## Stored data
'''
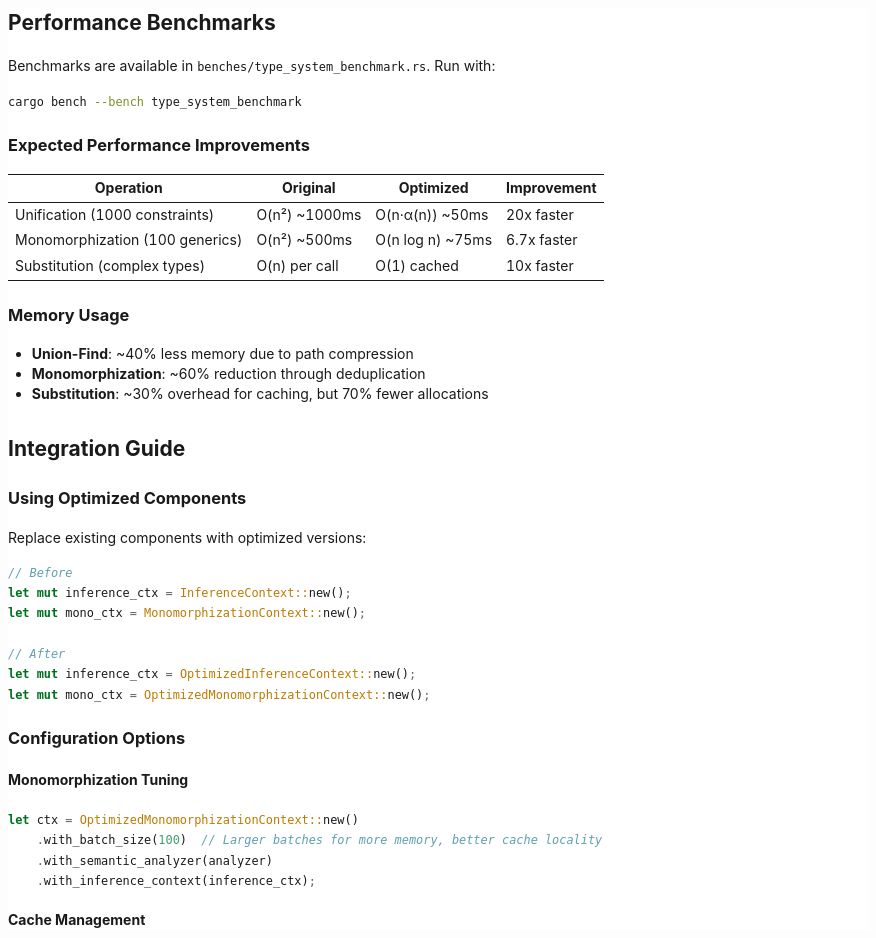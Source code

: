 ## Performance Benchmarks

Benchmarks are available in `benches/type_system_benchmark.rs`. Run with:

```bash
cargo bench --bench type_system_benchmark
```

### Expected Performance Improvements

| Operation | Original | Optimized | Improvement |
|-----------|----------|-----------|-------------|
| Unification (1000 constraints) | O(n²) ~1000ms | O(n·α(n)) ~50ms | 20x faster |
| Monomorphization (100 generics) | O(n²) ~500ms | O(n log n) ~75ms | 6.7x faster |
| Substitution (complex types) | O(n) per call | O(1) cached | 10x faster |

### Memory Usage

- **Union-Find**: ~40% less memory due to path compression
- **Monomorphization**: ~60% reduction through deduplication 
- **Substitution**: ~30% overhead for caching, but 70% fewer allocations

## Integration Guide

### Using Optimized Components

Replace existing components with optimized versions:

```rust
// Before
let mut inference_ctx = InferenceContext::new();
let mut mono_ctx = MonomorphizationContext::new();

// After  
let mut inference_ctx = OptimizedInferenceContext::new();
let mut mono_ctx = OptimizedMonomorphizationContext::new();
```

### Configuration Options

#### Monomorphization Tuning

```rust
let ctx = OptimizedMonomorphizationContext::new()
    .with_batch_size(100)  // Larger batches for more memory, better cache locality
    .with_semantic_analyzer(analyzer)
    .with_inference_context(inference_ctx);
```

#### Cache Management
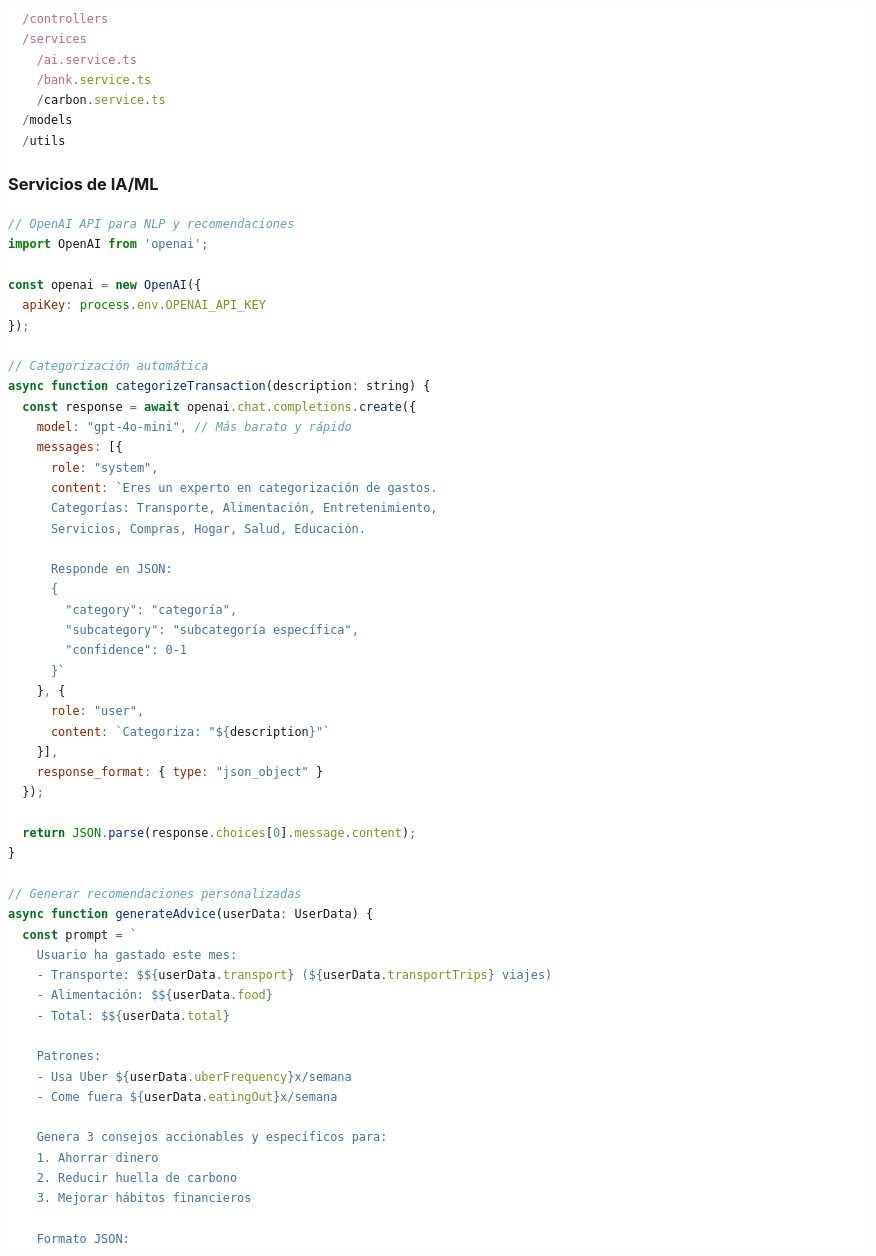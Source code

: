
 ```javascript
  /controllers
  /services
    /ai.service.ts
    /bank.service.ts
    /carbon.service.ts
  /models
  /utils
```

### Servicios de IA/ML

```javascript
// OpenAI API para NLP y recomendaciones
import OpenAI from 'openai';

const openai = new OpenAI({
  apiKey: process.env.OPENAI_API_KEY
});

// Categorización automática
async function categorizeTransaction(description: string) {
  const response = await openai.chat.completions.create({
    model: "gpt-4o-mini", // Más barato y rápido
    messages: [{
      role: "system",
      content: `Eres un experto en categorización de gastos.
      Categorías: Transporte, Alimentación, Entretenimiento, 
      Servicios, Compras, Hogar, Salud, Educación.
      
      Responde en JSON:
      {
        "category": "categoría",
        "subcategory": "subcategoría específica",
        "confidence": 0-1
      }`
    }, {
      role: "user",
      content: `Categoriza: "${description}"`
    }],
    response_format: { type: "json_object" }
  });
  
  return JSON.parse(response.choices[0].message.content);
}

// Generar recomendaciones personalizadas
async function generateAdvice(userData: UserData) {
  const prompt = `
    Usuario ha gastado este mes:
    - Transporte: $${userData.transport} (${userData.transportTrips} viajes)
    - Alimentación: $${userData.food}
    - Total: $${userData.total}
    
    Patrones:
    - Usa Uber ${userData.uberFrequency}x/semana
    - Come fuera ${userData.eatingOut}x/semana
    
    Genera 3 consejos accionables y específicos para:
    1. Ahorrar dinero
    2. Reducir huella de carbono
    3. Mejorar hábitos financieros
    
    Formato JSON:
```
'''
'''
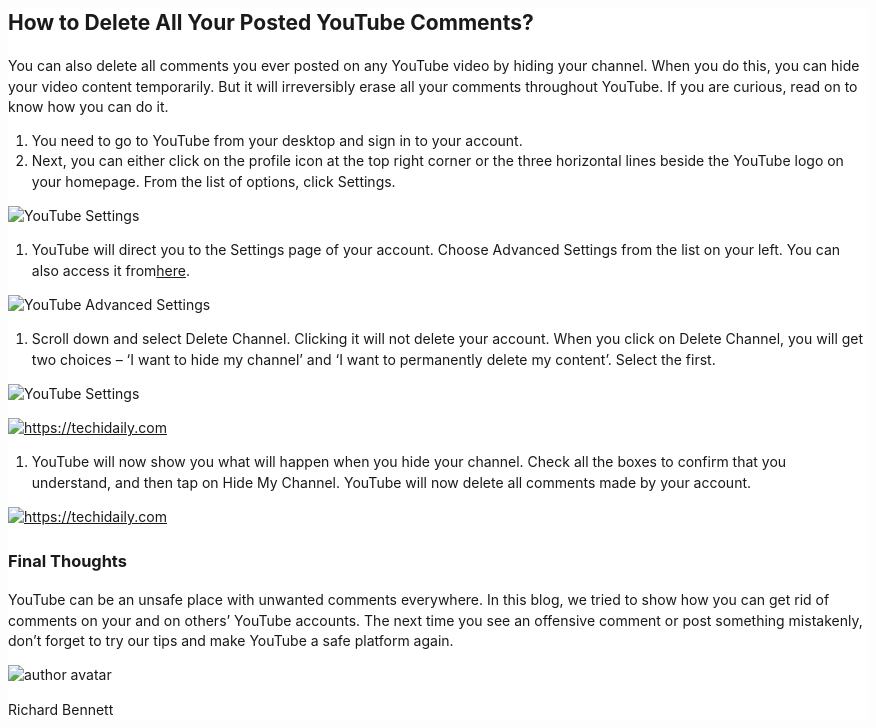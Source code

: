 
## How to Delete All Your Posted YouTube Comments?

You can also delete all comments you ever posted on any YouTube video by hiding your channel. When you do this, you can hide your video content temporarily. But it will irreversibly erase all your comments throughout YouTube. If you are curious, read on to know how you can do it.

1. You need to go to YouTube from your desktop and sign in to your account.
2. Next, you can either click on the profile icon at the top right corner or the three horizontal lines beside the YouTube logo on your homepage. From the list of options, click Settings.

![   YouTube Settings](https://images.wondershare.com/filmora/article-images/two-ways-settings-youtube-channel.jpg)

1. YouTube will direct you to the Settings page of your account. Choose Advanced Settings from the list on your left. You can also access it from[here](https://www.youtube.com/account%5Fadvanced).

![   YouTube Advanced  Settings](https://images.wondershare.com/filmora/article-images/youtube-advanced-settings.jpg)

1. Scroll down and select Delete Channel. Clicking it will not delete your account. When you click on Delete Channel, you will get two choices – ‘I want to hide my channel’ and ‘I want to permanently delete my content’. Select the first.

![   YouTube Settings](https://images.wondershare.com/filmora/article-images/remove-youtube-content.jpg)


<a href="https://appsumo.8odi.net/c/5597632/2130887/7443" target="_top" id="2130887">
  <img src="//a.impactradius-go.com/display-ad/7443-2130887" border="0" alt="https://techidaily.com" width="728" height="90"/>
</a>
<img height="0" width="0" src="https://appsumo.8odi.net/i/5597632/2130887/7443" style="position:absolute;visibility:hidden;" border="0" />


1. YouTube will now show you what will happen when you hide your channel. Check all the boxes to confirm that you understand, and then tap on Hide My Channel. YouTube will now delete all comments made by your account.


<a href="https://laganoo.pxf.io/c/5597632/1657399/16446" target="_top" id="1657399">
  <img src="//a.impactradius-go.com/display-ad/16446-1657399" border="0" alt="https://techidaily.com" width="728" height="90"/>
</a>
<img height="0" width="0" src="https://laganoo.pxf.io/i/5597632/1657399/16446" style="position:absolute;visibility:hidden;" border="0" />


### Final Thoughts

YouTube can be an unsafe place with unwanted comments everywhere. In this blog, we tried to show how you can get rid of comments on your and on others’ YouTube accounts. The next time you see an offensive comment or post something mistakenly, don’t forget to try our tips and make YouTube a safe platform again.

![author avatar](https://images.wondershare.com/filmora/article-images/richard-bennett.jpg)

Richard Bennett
'''
'''
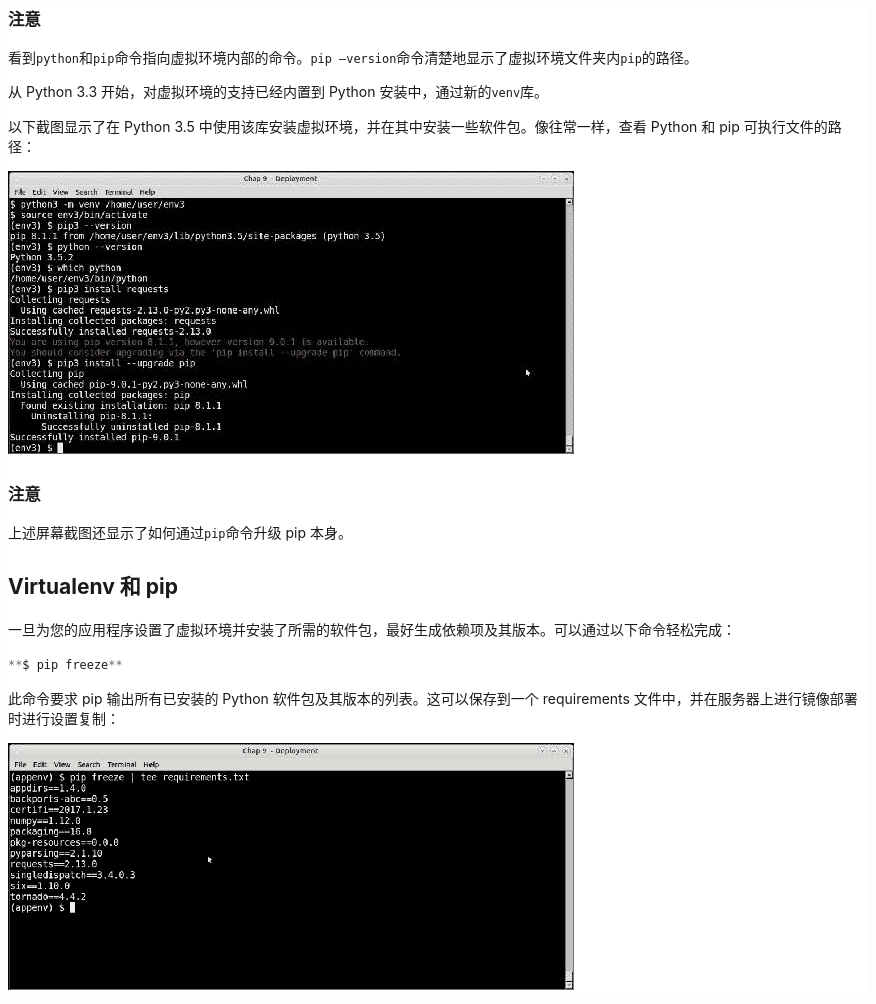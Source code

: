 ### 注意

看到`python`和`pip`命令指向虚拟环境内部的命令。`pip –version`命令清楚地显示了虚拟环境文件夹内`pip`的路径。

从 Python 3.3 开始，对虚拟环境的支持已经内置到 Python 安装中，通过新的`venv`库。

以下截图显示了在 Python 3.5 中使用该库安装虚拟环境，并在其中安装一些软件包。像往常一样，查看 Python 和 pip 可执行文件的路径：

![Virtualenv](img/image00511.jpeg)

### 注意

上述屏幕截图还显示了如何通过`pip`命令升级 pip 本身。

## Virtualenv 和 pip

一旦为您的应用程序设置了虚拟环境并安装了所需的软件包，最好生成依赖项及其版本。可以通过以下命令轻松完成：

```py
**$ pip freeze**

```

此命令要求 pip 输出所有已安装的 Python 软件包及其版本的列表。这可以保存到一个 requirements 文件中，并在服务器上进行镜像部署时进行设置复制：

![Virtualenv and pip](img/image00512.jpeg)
'''
Tell me how many lines in the data include "choices", giving only the number.

## Result below
2